Mlliyet Milliyet Blog Milliyet Blog
 
Facebook Connect
Blog Kategorileri
 

23 Mart '12

 
Kategori
Gündelik Yaşam
 

YÖK pratiğinde, öğretim elemanlarının olumlu değerde tasnifi ve değerlendirilmesi

Bu tasnif bireysel düzeyde ülke ve dünya gerçekleri dikkate alınarak oluşturulmuştur . Bir grup ya da aşamada tarifi yapılmaya çalışılan öğretim üyelerinin diğer gruplara girmediği varsayılamaz. Akademisyenliğin gerekleri ile ince bir devletçilik anlayışını örtüştürme becerisini gösteren akademisyenler olabileceği  gibi hemen her akademisyenin liberal düşünce yapısına yakın olması da beklenen bir sonuçtur. Başlangıçta katı, devletçi bir ideolojiyi benimseyip; zamanla  akademik, pedagojik ve çağdaş gerçeklerle bu durumun örtüşmediğini görme becerisi kazanmış değerli meslektaşlarımız bulunmaktadır.

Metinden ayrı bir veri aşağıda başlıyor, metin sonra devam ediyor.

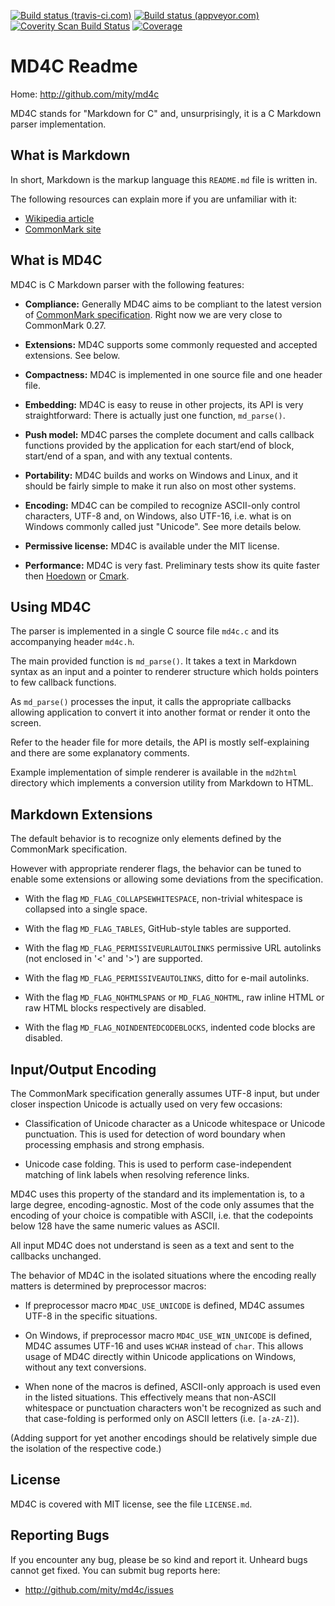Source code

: [![Build status (travis-ci.com)](https://img.shields.io/travis/mity/md4c/master.svg?label=linux%20build)](https://travis-ci.org/mity/md4c)
[![Build status (appveyor.com)](https://img.shields.io/appveyor/ci/mity/md4c/master.svg?label=windows%20build)](https://ci.appveyor.com/project/mity/md4c/branch/master)
[![Coverity Scan Build Status](https://img.shields.io/coverity/scan/mity-md4c.svg)](https://scan.coverity.com/projects/mity-md4c)
[![Coverage](https://img.shields.io/coveralls/mity/md4c/master.svg)](https://coveralls.io/github/mity/md4c)

# MD4C Readme

Home: http://github.com/mity/md4c

MD4C stands for "Markdown for C" and, unsurprisingly, it is a C Markdown parser
implementation.


## What is Markdown

In short, Markdown is the markup language this `README.md` file is written in.

The following resources can explain more if you are unfamiliar with it:
* [Wikipedia article](http://en.wikipedia.org/wiki/Markdown)
* [CommonMark site](http://commonmark.org)


## What is MD4C

MD4C is C Markdown parser with the following features:

* **Compliance:** Generally MD4C aims to be compliant to the latest version of
  [CommonMark specification](http://spec.commonmark.org/). Right now we are
  very close to CommonMark 0.27.

* **Extensions:** MD4C supports some commonly requested and accepted extensions.
  See below.

* **Compactness:** MD4C is implemented in one source file and one header file.

* **Embedding:** MD4C is easy to reuse in other projects, its API is very
  straightforward: There is actually just one function, `md_parse()`.

* **Push model:** MD4C parses the complete document and calls callback
  functions provided by the application for each start/end of block, start/end
  of a span, and with any textual contents.

* **Portability:** MD4C builds and works on Windows and Linux, and it should
  be fairly simple to make it run also on most other systems.

* **Encoding:** MD4C can be compiled to recognize ASCII-only control characters,
  UTF-8 and, on Windows, also UTF-16, i.e. what is on Windows commonly called
  just "Unicode". See more details below.

* **Permissive license:** MD4C is available under the MIT license.

* **Performance:** MD4C is very fast. Preliminary tests show its quite faster
  then [Hoedown](https://github.com/hoedown/hoedown) or
  [Cmark](https://github.com/jgm/cmark).


## Using MD4C

The parser is implemented in a single C source file `md4c.c` and its
accompanying header `md4c.h`.

The main provided function is `md_parse()`. It takes a text in Markdown syntax
as an input and a pointer to renderer structure which holds pointers to few
callback functions.

As `md_parse()` processes the input, it calls the appropriate callbacks
allowing application to convert it into another format or render it onto
the screen.

Refer to the header file for more details, the API is mostly self-explaining
and there are some explanatory comments.

Example implementation of simple renderer is available in the `md2html`
directory which implements a conversion utility from Markdown to HTML.


## Markdown Extensions

The default behavior is to recognize only elements defined by the CommonMark
specification.

However with appropriate renderer flags, the behavior can be tuned to enable
some extensions or allowing some deviations from the specification.

 * With the flag `MD_FLAG_COLLAPSEWHITESPACE`, non-trivial whitespace is
   collapsed into a single space.

 * With the flag `MD_FLAG_TABLES`, GitHub-style tables are supported.

 * With the flag `MD_FLAG_PERMISSIVEURLAUTOLINKS` permissive URL autolinks
   (not enclosed in '<' and '>') are supported.

 * With the flag `MD_FLAG_PERMISSIVEAUTOLINKS`, ditto for e-mail autolinks.

 * With the flag `MD_FLAG_NOHTMLSPANS` or `MD_FLAG_NOHTML`, raw inline HTML
   or raw HTML blocks respectively are disabled.

 * With the flag `MD_FLAG_NOINDENTEDCODEBLOCKS`, indented code blocks are
   disabled.


## Input/Output Encoding

The CommonMark specification generally assumes UTF-8 input, but under closer
inspection Unicode is actually used on very few occasions:

  * Classification of Unicode character as a Unicode whitespace or Unicode
    punctuation. This is used for detection of word boundary when processing
    emphasis and strong emphasis.

  * Unicode case folding. This is used to perform case-independent matching
    of link labels when resolving reference links.

MD4C uses this property of the standard and its implementation is, to a large
degree, encoding-agnostic. Most of the code only assumes that the encoding of
your choice is compatible with ASCII, i.e. that the codepoints below 128 have
the same numeric values as ASCII.

All input MD4C does not understand is seen as a text and sent to the callbacks
unchanged.

The behavior of MD4C in the isolated situations where the encoding really
matters is determined by preprocessor macros:

 * If preprocessor macro `MD4C_USE_UNICODE` is defined, MD4C assumes UTF-8
   in the specific situations.

 * On Windows, if preprocessor macro `MD4C_USE_WIN_UNICODE` is defined, MD4C
   assumes UTF-16 and uses `WCHAR` instead of `char`. This allows usage of
   MD4C directly within Unicode applications on Windows, without any text
   conversions.

 * When none of the macros is defined, ASCII-only approach is used even in
   the listed situations. This effectively means that non-ASCII whitespace or
   punctuation characters won't be recognized as such and that case-folding is
   performed only on ASCII letters (i.e. `[a-zA-Z]`).

(Adding support for yet another encodings should be relatively simple due
the isolation of the respective code.)


## License

MD4C is covered with MIT license, see the file `LICENSE.md`.


## Reporting Bugs

If you encounter any bug, please be so kind and report it. Unheard bugs cannot
get fixed. You can submit bug reports here:

* http://github.com/mity/md4c/issues
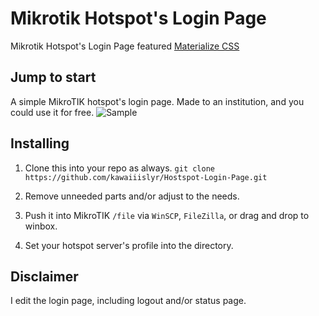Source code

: # Mikrotik Hotspot's Login Page
Mikrotik Hotspot's Login Page featured [Materialize CSS](http://http://materializecss.com/)

## Jump to start
A simple MikroTIK hotspot's login page. Made to an institution, and you could use it for free.
![Sample](https://github.com/kawaiiislyr/Hostspot-Login-Page/blob/main/hotspot/img/sample.png)

## Installing
1. Clone this into your repo as always.
`git clone https://github.com/kawaiiislyr/Hostspot-Login-Page.git`

1. Remove unneeded parts and/or adjust to the needs.

1. Push it into MikroTIK `/file` via `WinSCP`, `FileZilla`, or drag and drop to winbox.

1. Set your hotspot server's profile into the directory.

## Disclaimer
I edit the login page, including logout and/or status page.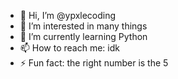 - 👋 Hi, I’m @ypxlecoding
- 👀 I’m interested in many things
- 🌱 I’m currently learning Python
- 📫 How to reach me:  idk 
- ⚡ Fun fact: the right number is the 5

<!---
ypxlecoding/ypxlecoding is a ✨ special ✨ repository because its `README.md` (this file) appears on your GitHub profile.
You can click the Preview link to take a look at your changes.
--->
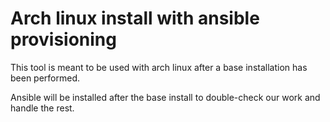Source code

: # Arch linux install with ansible provisioning

This tool is meant to be used with arch linux after a base installation has been performed.

Ansible will be installed after the base install to double-check our work and handle the rest.
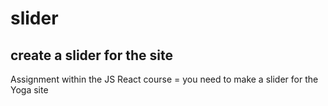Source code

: # slider
create a slider for the site
---
Assignment within the JS React course = you need to make a slider for the Yoga site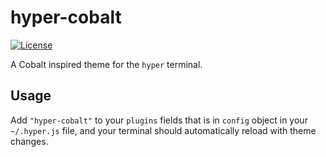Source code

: # hyper-cobalt

[![License](https://img.shields.io/github/license/TangChr/hyper-cobalt.svg)](https://raw.githubusercontent.com/TangChr/hyper-cobalt/master/LICENSE)

A Cobalt inspired theme for the `hyper` terminal.

## Usage
Add `"hyper-cobalt"` to your `plugins` fields that is in `config` object in your `~/.hyper.js` file, and your terminal should automatically reload with theme changes.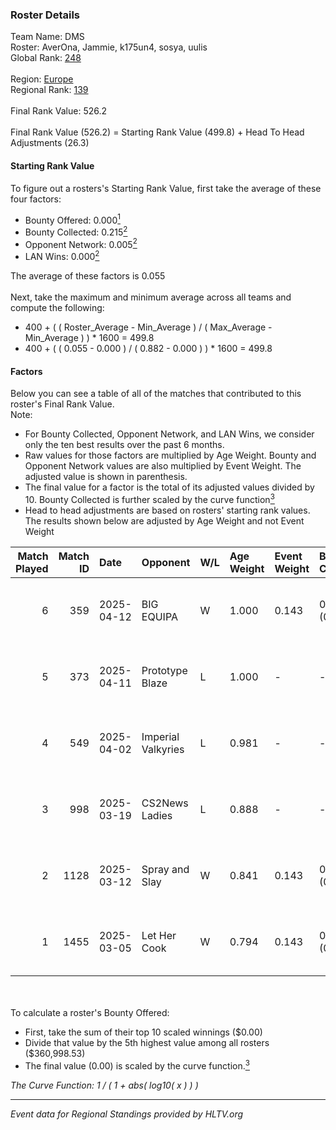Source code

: ### Roster Details<br />
Team Name: DMS<br />
Roster: AverOna, Jammie, k175un4, sosya, uulis<br />
Global Rank: [248](../../standings_global_2025_05_05.md)<br />
<br />
Region: [Europe]( ../../standings_europe_2025_05_05.md)<br />
Regional Rank: [139]( ../../standings_europe_2025_05_05.md)<br />
<br />
Final Rank Value:  526.2<br />
<br />
Final Rank Value (526.2) = Starting Rank Value (499.8) + Head To Head Adjustments (26.3)<br />

#### Starting Rank Value<br />
To figure out a rosters's Starting Rank Value, first take the average of these four factors:<br />
- Bounty Offered: 0.000[<sup>1</sup>](#table2)
- Bounty Collected: 0.215[<sup>2</sup>](#table1)
- Opponent Network: 0.005[<sup>2</sup>](#table1)
- LAN Wins: 0.000[<sup>2</sup>](#table1)

The average of these factors is 0.055<br />
<br />
Next, take the maximum and minimum average across all teams and compute the following:<br />
- 400 + ( ( Roster_Average - Min_Average ) / ( Max_Average - Min_Average ) ) * 1600 = 499.8
- 400 + ( ( 0.055 - 0.000 ) / ( 0.882 - 0.000 ) ) * 1600 = 499.8


#### Factors<br />
Below you can see a table of all of the matches that contributed to this roster's Final Rank Value.<br />
Note:<br />

- For Bounty Collected, Opponent Network, and LAN Wins, we consider only the ten best results over the past 6 months.
- Raw values for those factors are multiplied by Age Weight. Bounty and Opponent Network values are also multiplied by Event Weight. The adjusted value is shown in parenthesis.
- The final value for a factor is the total of its adjusted values divided by 10. Bounty Collected is further scaled by the curve function[<sup>3</sup>](#curveFunction)
- Head to head adjustments are based on rosters' starting rank values. The results shown below are adjusted by Age Weight and not Event Weight
<span id="table1"></span><br />


| Match Played | Match ID | Date       | Opponent           | W/L | Age Weight | Event Weight | Bounty Collected | Opponent Network | LAN Wins  | H2H Adj. | Roster                                 |
| -: | -: | :- | :- | :- | :- | :- | :- | :- | :- | -: | :- |
|            6 |      359 | 2025-04-12 | BIG EQUIPA         | W   | 1.000      | 0.143        | 0.010 (0.001)    | 0.205 (0.029)    | 0 (0.000) |    22.80 | AverOna, Jammie, k175un4, sosya, uulis |
|            5 |      373 | 2025-04-11 | Prototype Blaze    | L   | 1.000      | -            | -                | -                | -         |    -8.90 | AverOna, Jammie, k175un4, sosya, uulis |
|            4 |      549 | 2025-04-02 | Imperial Valkyries | L   | 0.981      | -            | -                | -                | -         |    -6.46 | AverOna, Jammie, k175un4, sosya, uulis |
|            3 |      998 | 2025-03-19 | CS2News Ladies     | L   | 0.888      | -            | -                | -                | -         |   -14.11 | AverOna, Jammie, k175un4, sosya, uulis |
|            2 |     1128 | 2025-03-12 | Spray and Slay     | W   | 0.841      | 0.143        | 0.003 (0.000)    | 0.070 (0.008)    | 0 (0.000) |    16.72 | AverOna, Jammie, k175un4, sosya, uulis |
|            1 |     1455 | 2025-03-05 | Let Her Cook       | W   | 0.794      | 0.143        | 0.004 (0.000)    | 0.100 (0.011)    | 0 (0.000) |    16.29 | AverOna, Jammie, k175un4, sosya, uulis |

<br />
<span id="table2"></span><br />
To calculate a roster's Bounty Offered:<br />

- First, take the sum of their top 10 scaled winnings ($0.00)
- Divide that value by the 5th highest value among all rosters ($360,998.53)
- The final value (0.00) is scaled by the curve function.[<sup>3</sup>](#curveFunction)

<span id="curveFunction"></span>_The Curve Function: 1 / ( 1 + abs( log10( x ) ) )_<br />

---
_Event data for Regional Standings provided by HLTV.org_<br />
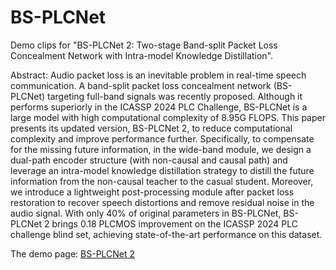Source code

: # BS-PLCNet


Demo clips for "BS-PLCNet 2: Two-stage Band-split Packet Loss Concealment Network with Intra-model Knowledge Distillation".


Abstract:
Audio packet loss is an inevitable problem in real-time speech communication. A band-split packet loss concealment network (BS-PLCNet) targeting full-band signals was recently proposed. Although it performs superiorly in the ICASSP 2024 PLC Challenge, BS-PLCNet is a large model with high computational complexity of 8.95G FLOPS. This paper presents its updated version, BS-PLCNet 2, to reduce computational complexity and improve performance further. Specifically, to compensate for the missing future information, in the wide-band module, we design a dual-path encoder structure (with non-causal and causal path) and leverage an intra-model knowledge distillation strategy to distill the future information from the non-causal teacher to the casual student. Moreover, we introduce a lightweight post-processing module after packet loss restoration to recover speech distortions and remove residual noise in the audio signal. With only 40% of original parameters in BS-PLCNet, BS-PLCNet 2  brings 0.18 PLCMOS improvement on the ICASSP 2024 PLC challenge blind set, achieving state-of-the-art performance on this dataset.
 

The demo page: [BS-PLCNet 2](https://Interspeech-BSPLCNet2.github.io/BS-PLCNet2/)
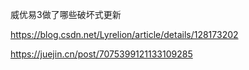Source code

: 威优易3做了哪些破坏式更新

https://blog.csdn.net/Lyrelion/article/details/128173202

https://juejin.cn/post/7075399121133109285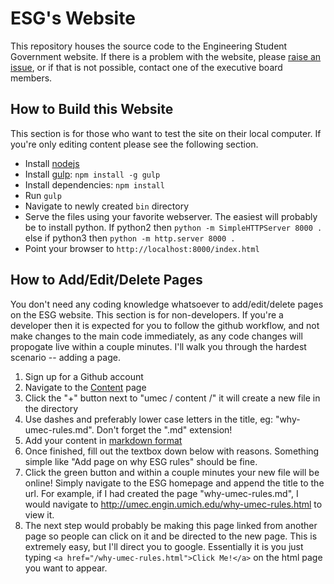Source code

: # ESG's Website

This repository houses the source code to the Engineering Student Government
website. If there is a problem with the website, please [raise an issue][], or
if that is not possible, contact one of the executive board members.

[raise an issue]: https://github.com/UM-ESG/esg/issues

## How to Build this Website

This section is for those who want to test the site on their local computer. If
you're only editing content please see the following section.

- Install [nodejs][]
- Install [gulp][]: `npm install -g gulp`
- Install dependencies: `npm install`
- Run `gulp`
- Navigate to newly created `bin` directory
- Serve the files using your favorite webserver. The easiest will probably be to
  install python. If python2 then `python -m SimpleHTTPServer 8000 .` else if
  python3 then `python -m http.server 8000 .`
- Point your browser to `http://localhost:8000/index.html`


[nodejs]: http://nodejs.org/download/
[gulp]: http://gulpjs.com/

## How to Add/Edit/Delete Pages

You don't need any coding knowledge whatsoever to add/edit/delete pages on the
ESG website. This section is for non-developers. If you're a developer then it
is expected for you to follow the github workflow, and not make changes to the
main code immediately, as any code changes will propogate live within a couple
minutes. I'll walk you through the hardest scenario -- adding a page.

1. Sign up for a Github account
1. Navigate to the [Content][] page
1. Click the "+" button next to "umec / content /" it will create a new file in
   the directory
1. Use dashes and preferably lower case letters in the title, eg:
   "why-umec-rules.md". Don't forget the ".md" extension!
1. Add your content in [markdown format][]
1. Once finished, fill out the textbox down below with reasons. Something
   simple like "Add page on why ESG rules" should be fine.
1. Click the green button and within a couple minutes your new file will be
   online! Simply navigate to the ESG homepage and append the title to the url.
   For example, if I had created the page "why-umec-rules.md", I would navigate to
   http://umec.engin.umich.edu/why-umec-rules.html to view it.
1. The next step would probably be making this page linked from another page so
   people can click on it and be directed to the new page. This is extremely easy,
   but I'll direct you to google. Essentially it is you just typing
   `<a href="/why-umec-rules.html">Click Me!</a>` on the html page you want to
   appear.

[Content]: https://github.com/UM-ESG/esg/tree/master/content
[markdown format]: https://help.github.com/articles/markdown-basics
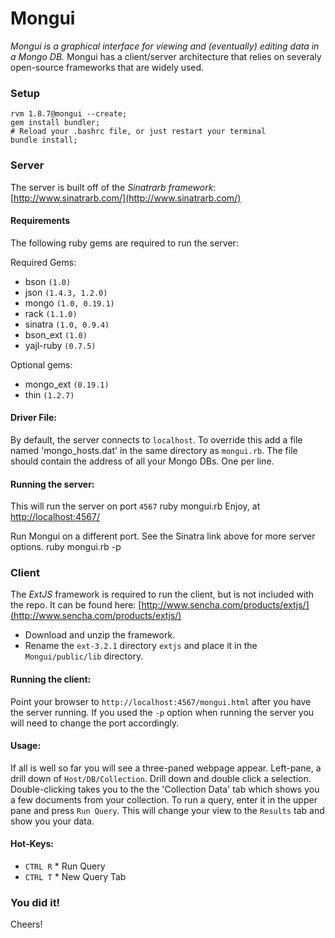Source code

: # Mongui
*Mongui is a graphical interface for viewing and (eventually) editing data in a Mongo DB.*
Mongui has a client/server architecture that relies on severaly open-source frameworks that are widely used.

### Setup
    rvm 1.8.7@mongui --create;
    gem install bundler;
    # Reload your .bashrc file, or just restart your terminal
    bundle install;

### Server
The server is built off of the *Sinatrarb framework*: [http://www.sinatrarb.com/](http://www.sinatrarb.com/)

#### Requirements
The following ruby gems are required to run the server:

Required Gems:

 * bson `(1.0)`
 * json `(1.4.3, 1.2.0)`
 * mongo `(1.0, 0.19.1)`
 * rack `(1.1.0)`
 * sinatra `(1.0, 0.9.4)`
 * bson_ext `(1.0)`
 * yajl-ruby `(0.7.5)`

Optional gems:

 * mongo_ext `(0.19.1)`
 * thin `(1.2.7)`

#### Driver File:
By default, the server connects to `localhost`. To override this add a file named 'mongo_hosts.dat' in the same directory as `mongui.rb`.
The file should contain the address of all your Mongo DBs. One per line.

#### Running the server:
This will run the server on port `4567`
    ruby mongui.rb 
Enjoy, at [http://localhost:4567/](http://localhost:4567/)

Run Mongui on a different port. See the Sinatra link above for more server options.
    ruby mongui.rb -p <PORT>

### Client
The *ExtJS* framework is required to run the client, but is not included with the repo. 
It can be found here: [http://www.sencha.com/products/extjs/](http://www.sencha.com/products/extjs/)

 * Download and unzip the framework.
 * Rename the `ext-3.2.1` directory `extjs` and place it in the `Mongui/public/lib` directory.

#### Running the client:
Point your browser to `http://localhost:4567/mongui.html` after you have the server running.
If you used the `-p` option when running the server you will need to change the port accordingly.

#### Usage:
If all is well so far you will see a three-paned webpage appear. 
Left-pane, a drill down of `Host/DB/Collection`. Drill down and double click a selection.
Double-clicking takes you to the the 'Collection Data' tab which shows you a few documents from your collection.
To run a query, enter it in the upper pane and press `Run Query`. This will change your view to the `Results` tab and show you your data.

#### Hot-Keys:
 * `CTRL R` * Run Query
 * `CTRL T` * New Query Tab

### You did it!
Cheers!
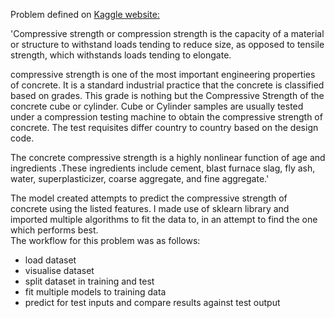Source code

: Problem defined on [Kaggle website:](https://www.kaggle.com/pavanraj159/concrete-compressive-strength-data-set)  

'Compressive strength or compression strength is the capacity of a material or structure to withstand loads tending to reduce size, as opposed to tensile strength, which withstands loads tending to elongate.  

compressive strength is one of the most important engineering properties of concrete. It is a standard industrial practice that the concrete is classified based on grades. This grade is nothing but the Compressive Strength of the concrete cube or cylinder. Cube or Cylinder samples are usually tested under a compression testing machine to obtain the compressive strength of concrete. The test requisites differ country to country based on the design code.  

The concrete compressive strength is a highly nonlinear function of age and ingredients .These ingredients include cement, blast furnace slag, fly ash, water, superplasticizer, coarse aggregate, and fine aggregate.'    

The model created attempts to predict the compressive strength of concrete using the listed features. I made use of sklearn library and imported multiple algorithms to fit the data to, in an attempt to find the one which performs best.  
The workflow for this problem was as follows:
- load dataset
- visualise dataset
- split dataset in training and test
- fit multiple models to training data
- predict for test inputs and compare results against test output
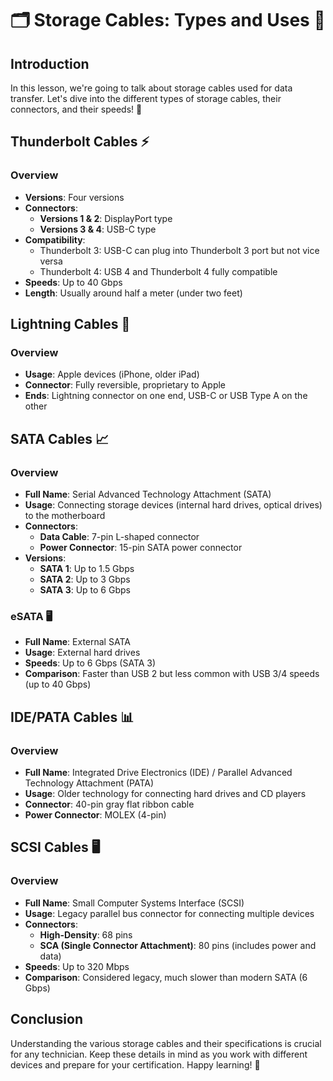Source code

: # 🗂️ Storage Cables: Types and Uses 💽

## Introduction
In this lesson, we're going to talk about storage cables used for data transfer. Let's dive into the different types of storage cables, their connectors, and their speeds! 🌟

## Thunderbolt Cables ⚡
### Overview
- **Versions**: Four versions
- **Connectors**:
  - **Versions 1 & 2**: DisplayPort type
  - **Versions 3 & 4**: USB-C type
- **Compatibility**:
  - Thunderbolt 3: USB-C can plug into Thunderbolt 3 port but not vice versa
  - Thunderbolt 4: USB 4 and Thunderbolt 4 fully compatible
- **Speeds**: Up to 40 Gbps
- **Length**: Usually around half a meter (under two feet)

## Lightning Cables 🔌
### Overview
- **Usage**: Apple devices (iPhone, older iPad)
- **Connector**: Fully reversible, proprietary to Apple
- **Ends**: Lightning connector on one end, USB-C or USB Type A on the other

## SATA Cables 📈
### Overview
- **Full Name**: Serial Advanced Technology Attachment (SATA)
- **Usage**: Connecting storage devices (internal hard drives, optical drives) to the motherboard
- **Connectors**: 
  - **Data Cable**: 7-pin L-shaped connector
  - **Power Connector**: 15-pin SATA power connector
- **Versions**:
  - **SATA 1**: Up to 1.5 Gbps
  - **SATA 2**: Up to 3 Gbps
  - **SATA 3**: Up to 6 Gbps

### eSATA 🖥️
- **Full Name**: External SATA
- **Usage**: External hard drives
- **Speeds**: Up to 6 Gbps (SATA 3)
- **Comparison**: Faster than USB 2 but less common with USB 3/4 speeds (up to 40 Gbps)

## IDE/PATA Cables 📊
### Overview
- **Full Name**: Integrated Drive Electronics (IDE) / Parallel Advanced Technology Attachment (PATA)
- **Usage**: Older technology for connecting hard drives and CD players
- **Connector**: 40-pin gray flat ribbon cable
- **Power Connector**: MOLEX (4-pin)

## SCSI Cables 🖥️
### Overview
- **Full Name**: Small Computer Systems Interface (SCSI)
- **Usage**: Legacy parallel bus connector for connecting multiple devices
- **Connectors**:
  - **High-Density**: 68 pins
  - **SCA (Single Connector Attachment)**: 80 pins (includes power and data)
- **Speeds**: Up to 320 Mbps
- **Comparison**: Considered legacy, much slower than modern SATA (6 Gbps)

## Conclusion
Understanding the various storage cables and their specifications is crucial for any technician. Keep these details in mind as you work with different devices and prepare for your certification. Happy learning! 🚀

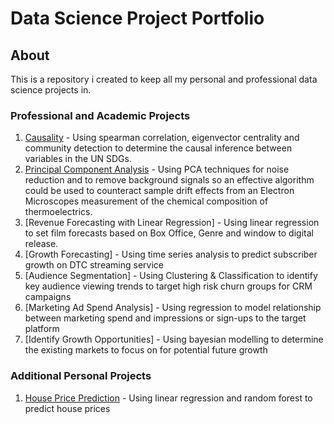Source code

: # Data Science Project Portfolio

## About
This is a repository i created to keep all my personal and professional data science projects in.

### Professional and Academic Projects
1. [Causality](https://github.com/BNAKP/DSPortfolio/tree/main/Causality) - Using spearman correlation, eigenvector centrality and community detection to determine the causal inference between variables in the UN SDGs.
2. [Principal Component Analysis](https://github.com/BNAKP/DSPortfolio/tree/main/Principal%20Component%20Analysis) - Using PCA techniques for noise reduction and to remove background signals so an effective algorithm could be used to counteract sample drift effects from an Electron Microscopes measurement of the chemical composition of thermoelectrics.
3. [Revenue Forecasting with Linear Regression] - Using linear regression to set film forecasts based on Box Office, Genre and window to digital release.
4. [Growth Forecasting] - Using time series analysis to predict subscriber growth on DTC streaming service
5. [Audience Segmentation] - Using Clustering & Classification to identify key audience viewing trends to target high risk churn groups for CRM campaigns
6. [Marketing Ad Spend Analysis] - Using regression to model relationship between marketing spend and impressions or sign-ups to the target platform
7. [Identify Growth Opportunities] - Using bayesian modelling to determine the existing markets to focus on for potential future growth

### Additional Personal Projects
1. [House Price Prediction](https://github.com/BNAKP/DS_Portfolio/tree/main/Practice%20Projects/House%20Price%20Prediction) - Using linear regression and random forest to predict house prices
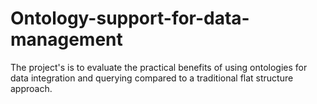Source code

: # Ontology-support-for-data-management
The project's is to evaluate the practical benefits of using ontologies for data integration and querying compared to a traditional flat structure approach.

Bizim gösterdiğimiz bu tür çabalar özellikle üniversite dışında kalıp üniversiteyi anlamak isteyenlerin işini kolaylaştıracaktır. Üniversitede olupta iç değerlendirme güçlüğü çekenlere ve yükseköğretim üst yöneticilerine yol haritalarını belirlerken,  ekiplerini oluştururken ve yeniden değerlendirmeler yaparken  yardımcı olacaktır. Tartışılan konulardan değil, tartışılmayan konulardan çekinmekgerekmektedir. Burada kendi yetenek, kapasite ve müktesebatlarından güç alan akademisyenler kanımızca gövdeyi oluşturmaktadır.

KENDİ YETENEK, KAPASİTE VE MÜKTESEBATLARINDAN GÜÇ ALAN

AKADEMİSYENLER

Bu gruptaki uzman, araştırma görevlileri, okutmanlar, öğretim görevlileri yani öğretim üye yardımcıları ile yardımcı doçent, doçent ve profesörlerlerden oluşan öğretim üyeleri kendi kişilik gelişimleri, yeterlikleri, araştırma ve geliştirme alanındaki becerileriyle bu ünvanları hak etmişlerdir. Görev ünvanlarını sentez kabul edip; analiz-değerlendirme ve sonuçları itibariyle bu tür insan kaynaklarını irdelemeye çalışırsak alınteri, zeka, yetenek, kişilik gelişimi ve akademik başarıların egemen olduğu bir tablo görürüz.Bu  süreçler A’dan Z’ye akademik personelce içselleştirilmiştir. Bunun en önemli belirtisi kütüphane, literatür, alan araştırmaları ve akademik faaliyet severliktir. Bilime ve gerektiğinde topluma adanmışlık düzeyi farkı açıkça izlenebilir. Kimi gruptakilerin yemekhane severliği sanki yaygın bir olgu gibi ise de, bu gruptakilerde ihtiyaçlar bilim öncelikli hiyerarşi oluşturur.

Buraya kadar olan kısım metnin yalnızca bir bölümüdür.